My 'direct' manager is a great guy - very approachable and a good listener although he is quite ineffective when it comes to situations like this. He would rather wait and see what happens as opposed to taking decisive action. Going above his head is a big no-no as it would reflect very badly on him and I don't really want to be bringing that kind of fight to his door, if you know what I mean?

Thanks,

R.


----------



## BrummyPete (Jun 10, 2010)

My work car park is a pain in the **** and I've had to have a 'word' with one or two lads, luckily being well over 6 foot, 20 stone and a skinhead helps 😁


----------



## rmac86 (Jun 6, 2013)

leehob said:


> My blood is boiling for you mate, people like this just don't have any respect for anything, my first reaction would be to tell them to [email protected]@k off and leave it alone but probably wouldn't help, definitely time to contact upper management or hr dept, nobody should have to put up with crap like that at work or anywhere else for that matter  hope you get it sorted :thumb:


Absolutely, couldn't have said it better myself! There were some choice words used at the time along those lines, nothing overly uncalled for but forceful none the less. I was raised to respect other peoples possessions, which it seems these people just aren't.

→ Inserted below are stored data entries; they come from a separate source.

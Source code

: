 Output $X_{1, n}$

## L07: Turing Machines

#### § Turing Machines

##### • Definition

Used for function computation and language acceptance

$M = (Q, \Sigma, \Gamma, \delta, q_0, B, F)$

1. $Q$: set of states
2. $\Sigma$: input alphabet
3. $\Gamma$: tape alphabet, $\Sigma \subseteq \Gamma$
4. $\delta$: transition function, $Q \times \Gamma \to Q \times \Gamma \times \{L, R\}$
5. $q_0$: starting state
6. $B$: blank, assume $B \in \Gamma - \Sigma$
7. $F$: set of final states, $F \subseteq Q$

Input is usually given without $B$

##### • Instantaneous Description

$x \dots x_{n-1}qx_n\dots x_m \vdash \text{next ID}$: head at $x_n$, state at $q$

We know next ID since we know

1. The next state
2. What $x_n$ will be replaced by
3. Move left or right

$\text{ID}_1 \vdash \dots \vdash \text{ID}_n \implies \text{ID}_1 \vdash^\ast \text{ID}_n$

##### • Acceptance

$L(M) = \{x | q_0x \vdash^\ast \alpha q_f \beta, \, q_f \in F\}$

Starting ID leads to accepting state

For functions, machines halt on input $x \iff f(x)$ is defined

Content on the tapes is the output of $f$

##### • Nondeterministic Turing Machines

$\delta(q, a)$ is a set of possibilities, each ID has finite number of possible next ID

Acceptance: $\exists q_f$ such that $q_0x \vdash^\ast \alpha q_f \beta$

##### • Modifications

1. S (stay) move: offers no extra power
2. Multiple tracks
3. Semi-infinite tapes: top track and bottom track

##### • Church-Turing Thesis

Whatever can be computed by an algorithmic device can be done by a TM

Their attitude just seems to be such a childish mentality of "well if I can't have it, I'm going to try my hardest to ruin it for you", which is even more shocking considering they are both in a 'senior' position and meant to be leading by example.


----------



## rmac86 (Jun 6, 2013)

BrummyPete said:


> My work car park is a pain in the **** and I've had to have a 'word' with one or two lads, luckily being well over 6 foot, 20 stone and a skinhead helps 😁


Could I hire you for a day lol?

It's the other way around for me - they are both over 6 feet and (probably) in the region of about 20 stone each. Whilst I'm not the skinniest myself, I'm significantly smaller at 5 foot 5.

Thanks,

R.


----------



## BrummyPete (Jun 10, 2010)

Is there any other place you could Park your car, maybe just out the way of where they walk I'm not sure what to suggest, they sound like apes to me, maybe ignoring them is the way forward and if they know they won't get a reaction from you they will stop


----------



## B8sy86 (Jan 10, 2015)

I don't often post on here but I hate reading things like this as it's cruel and pathetic. I feel for you as this is a bullying situation actioned by pathetic people in life that never realised that anyone decent in this world looks down at them as a pathetic scumbag... I was bullied a lot as a child and grew up learning how to talk myself out of most situations.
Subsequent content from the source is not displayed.